RECORD EXTRACTS:
==============================

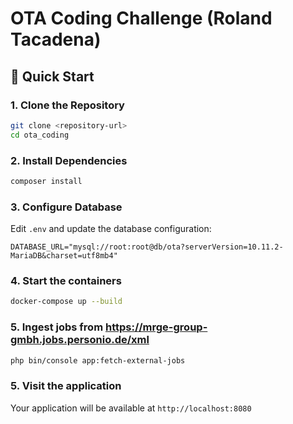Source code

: # OTA Coding Challenge (Roland Tacadena)

## 🚀 Quick Start

### 1. Clone the Repository

```bash
git clone <repository-url>
cd ota_coding
```

### 2. Install Dependencies

```bash
composer install
```

### 3. Configure Database
Edit `.env` and update the database configuration:

```env
DATABASE_URL="mysql://root:root@db/ota?serverVersion=10.11.2-MariaDB&charset=utf8mb4"
```

### 4. Start the containers

```bash
docker-compose up --build
```

### 5. Ingest jobs from https://mrge-group-gmbh.jobs.personio.de/xml
```bash
php bin/console app:fetch-external-jobs
```

### 5. Visit the application

Your application will be available at `http://localhost:8080`
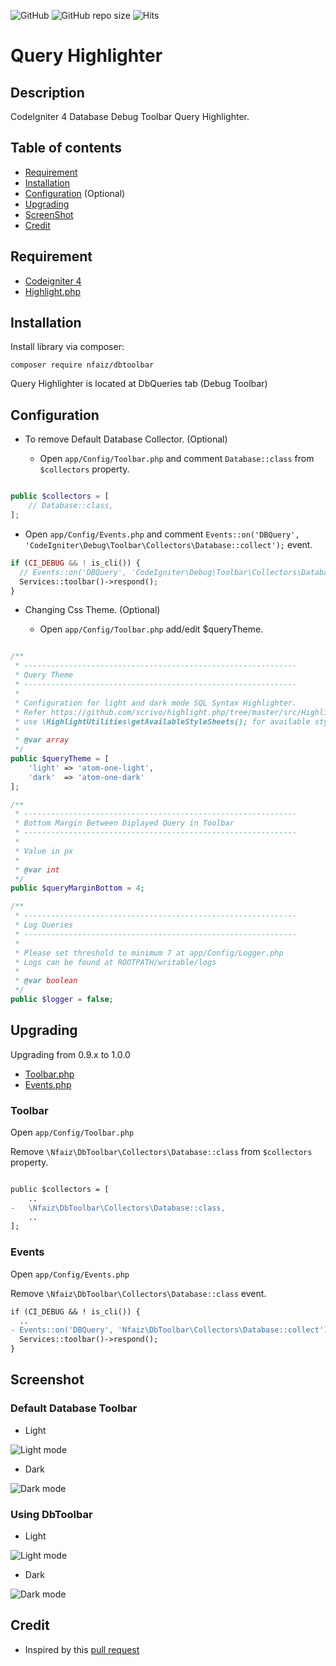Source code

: ![GitHub](https://img.shields.io/github/license/nfaiz/dbtoolbar)
![GitHub repo size](https://img.shields.io/github/repo-size/nfaiz/dbtoolbar?label=size)
![Hits](https://hits.seeyoufarm.com/api/count/incr/badge.svg?url=nfaiz/dbtoolbar)

# Query Highlighter

## Description
CodeIgniter 4 Database Debug Toolbar Query Highlighter.

## Table of contents
  * [Requirement](#requirement)
  * [Installation](#installation)
  * [Configuration](#configuration) (Optional)
  * [Upgrading](#upgrading)
  * [ScreenShot](#screenshot)
  * [Credit](#credit)

## Requirement
* [Codeigniter 4](https://github.com/codeigniter4/CodeIgniter4)
* [Highlight.php](https://github.com/scrivo/highlight.php)


## Installation
Install library via composer:

    composer require nfaiz/dbtoolbar

Query Highlighter is located at DbQueries tab (Debug Toolbar)

## Configuration

* To remove Default Database Collector. (Optional)

  * Open `app/Config/Toolbar.php` and comment `Database::class` from `$collectors` property.

```php

public $collectors = [
    // Database::class,
];
```

  * Open `app/Config/Events.php` and comment `Events::on('DBQuery', 'CodeIgniter\Debug\Toolbar\Collectors\Database::collect');` event.

```php
if (CI_DEBUG && ! is_cli()) {
  // Events::on('DBQuery', 'CodeIgniter\Debug\Toolbar\Collectors\Database::collect');
  Services::toolbar()->respond();
}
```

* Changing Css Theme. (Optional)

  * Open `app/Config/Toolbar.php` add/edit $queryTheme.

```php

/**
 * -------------------------------------------------------------
 * Query Theme
 * -------------------------------------------------------------
 * 
 * Configuration for light and dark mode SQL Syntax Highlighter.
 * Refer https://github.com/scrivo/highlight.php/tree/master/src/Highlight/styles or
 * use \HighlightUtilities\getAvailableStyleSheets(); for available stylesheets.
 *
 * @var array
 */
public $queryTheme = [
    'light' => 'atom-one-light',
    'dark'  => 'atom-one-dark'
];

/**
 * -------------------------------------------------------------
 * Bottom Margin Between Diplayed Query in Toolbar
 * -------------------------------------------------------------
 * 
 * Value in px
 * 
 * @var int
 */
public $queryMarginBottom = 4;

/**
 * -------------------------------------------------------------
 * Log Queries
 * -------------------------------------------------------------
 *
 * Please set threshold to minimum 7 at app/Config/Logger.php
 * Logs can be found at ROOTPATH/writable/logs
 *
 * @var boolean
 */
public $logger = false;

```

## Upgrading
Upgrading from 0.9.x to 1.0.0

* [Toolbar.php](#toolbar)
* [Events.php](#events)


### Toolbar
Open `app/Config/Toolbar.php`

Remove `\Nfaiz\DbToolbar\Collectors\Database::class` from `$collectors` property.

```diff

public $collectors = [
    ..
-   \Nfaiz\DbToolbar\Collectors\Database::class,
    ..
];
```

### Events
Open `app/Config/Events.php`

Remove `\Nfaiz\DbToolbar\Collectors\Database::class` event.

```diff
if (CI_DEBUG && ! is_cli()) {
  ..
- Events::on('DBQuery', 'Nfaiz\DbToolbar\Collectors\Database::collect');
  Services::toolbar()->respond();
}
```

## Screenshot

### Default Database Toolbar

* Light<br />
<img src="https://user-images.githubusercontent.com/1330109/193412805-a923b570-a4b1-47e6-956c-3f9f97e8c2d8.png" alt="Light mode">

* Dark<br />
<img src="https://user-images.githubusercontent.com/1330109/193412939-b132801a-a639-4d1e-a57e-c2df1d628a6d.png" alt="Dark mode">

### Using DbToolbar

* Light
<img src="https://user-images.githubusercontent.com/1330109/193412867-83603790-0c44-402b-b790-4f3d6576c412.png" alt="Light mode">

* Dark
<img src="https://user-images.githubusercontent.com/1330109/193412970-faa3896e-8425-44a5-961e-ca9e553fecd9.png" alt="Dark mode">

## Credit
* Inspired by this [pull request](https://github.com/codeigniter4/CodeIgniter4/pull/3515)
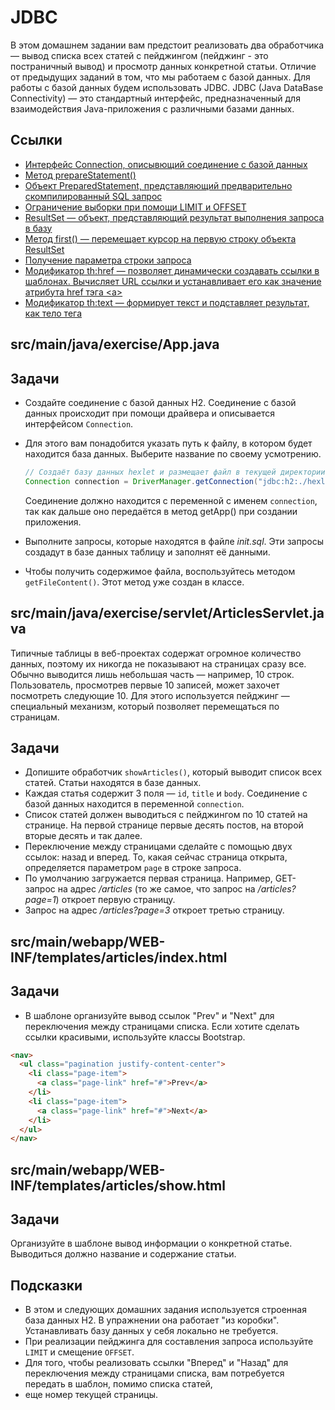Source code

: # JDBC

В этом домашнем задании вам предстоит реализовать два обработчика — вывод списка всех статей с пейджингом (пейджинг - это постраничный вывод) и просмотр данных конкретной статьи. Отличие от предыдущих заданий в том, что мы работаем с базой данных. Для работы с базой данных будем использовать JDBC. JDBC (Java DataBase Connectivity) — это стандартный интерфейс, предназначенный для взаимодействия Java-приложения с различными  базами данных.

## Ссылки

* [Интерфейс Connection, описывющий соединение с базой данных](https://docs.oracle.com/en/java/javase/11/docs/api/java.sql/java/sql/Connection.html)
* [Метод prepareStatement()](https://docs.oracle.com/en/java/javase/11/docs/api/java.sql/java/sql/Connection.html#prepareStatement(java.lang.String))
* [Объект PreparedStatement, представляющий предварительно скомпилированный SQL запрос](https://docs.oracle.com/en/java/javase/11/docs/api/java.sql/java/sql/PreparedStatement.html)
* [Ограничение выборки при помощи LIMIT и OFFSET](https://ru.hexlet.io/courses/rdb-basics/lessons/limit/theory_unit)
* [ResultSet — объект, представляющий результат выполнения запроса в базу](https://docs.oracle.com/en/java/javase/11/docs/api/java.sql/java/sql/ResultSet.html)
* [Метод first() — перемещает курсор на первую строку объекта ResultSet](https://docs.oracle.com/javase/8/docs/api/java/sql/ResultSet.html#first--)
* [Получение параметра строки запроса](https://javaee.github.io/javaee-spec/javadocs/javax/servlet/ServletRequest.html#getParameter-java.lang.String-)
* [Модификатор th:href — позволяет динамически создавать ссылки в шаблонах. Вычисляет URL ссылки и устанавливает его как значение атрибута href тэга \<a\>](https://www.thymeleaf.org/doc/tutorials/3.0/usingthymeleaf.html#link-urls)
* [Модификатор th:text — формирует текст и подставляет результат, как тело тега](https://www.thymeleaf.org/doc/tutorials/3.0/usingthymeleaf.html#using-texts)

## src/main/java/exercise/App.java

## Задачи

* Создайте соединение с базой данных H2. Соединение с базой данных происходит при помощи драйвера и описывается интерфейсом `Connection`. 
* Для этого вам понадобится указать путь к файлу, в котором будет находится база данных. Выберите название по своему усмотрению.

  ```java
  // Создаёт базу данных hexlet и размещает файл в текущей директории
  Connection connection = DriverManager.getConnection("jdbc:h2:./hexlet");
  ```

  Соединение должно находится с переменной с именем `connection`, так как дальше оно передаётся в метод getApp() при создании приложения.

* Выполните запросы, которые находятся в файле *init.sql*. Эти запросы создадут в базе данных таблицу и заполнят её данными. 
* Чтобы получить содержимое файла, воспользуйтесь методом `getFileContent()`. Этот метод уже создан в классе.

## src/main/java/exercise/servlet/ArticlesServlet.java

Типичные таблицы в веб-проектах содержат огромное количество данных, поэтому их никогда не показывают на страницах сразу все. 
Обычно выводится лишь небольшая часть — например, 10 строк. Пользователь, просмотрев первые 10 записей, может захочет посмотреть следующие 10. 
Для этого используется пейджинг — специальный механизм, который позволяет перемещаться по страницам.

## Задачи

* Допишите обработчик `showArticles()`, который выводит список всех статей. Статьи находятся в базе данных. 
* Каждая статья содержит 3 поля — `id`, `title` и `body`. Соединение с базой данных находится в переменной `connection`. 
* Список статей должен выводиться с пейджингом по 10 статей на странице. На первой странице первые десять постов, на второй вторые десять и так далее. 
* Переключение между страницами сделайте с помощью двух ссылок: назад и вперед. То, какая сейчас страница открыта, определяется параметром `page` в строке запроса.
* По умолчанию загружается первая страница. Например, GET-запрос на адрес */articles* (то же самое, что запрос на */articles?page=1*) откроет первую страницу. 
* Запрос на адрес */articles?page=3* откроет третью страницу.

## src/main/webapp/WEB-INF/templates/articles/index.html

## Задачи

* В шаблоне организуйте вывод ссылок "Prev" и "Next" для переключения между страницами списка. Если хотите сделать ссылки красивыми, используйте классы Bootstrap.

```html
<nav>
  <ul class="pagination justify-content-center">
    <li class="page-item">
      <a class="page-link" href="#">Prev</a>
    </li>
    <li class="page-item">
      <a class="page-link" href="#">Next</a>
    </li>
  </ul>
</nav>
```

## src/main/webapp/WEB-INF/templates/articles/show.html

## Задачи

Организуйте в шаблоне вывод информации о конкретной статье. Выводиться должно название и содержание статьи.

## Подсказки

* В этом и следующих домашних задания используется строенная база данных H2. В упражнении она работает "из коробки". Устанавливать базу данных у себя локально не требуется.
* При реализации пейджинга для составления запроса используйте `LIMIT` и смещение `OFFSET`.
* Для того, чтобы реализовать ссылки "Вперед" и "Назад" для переключения между страницами списка, вам потребуется передать в шаблон, помимо списка статей, 
* еще номер текущей страницы.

==============================

GOAL OF THE EXERCISE: From the data above, copy out every line with the string "адрес" in it.

EXERCISE OUTPUT:
* По умолчанию загружается первая страница. Например, GET-запрос на адрес */articles* (то же самое, что запрос на */articles?page=1*) откроет первую страницу. 
* Запрос на адрес */articles?page=3* откроет третью страницу.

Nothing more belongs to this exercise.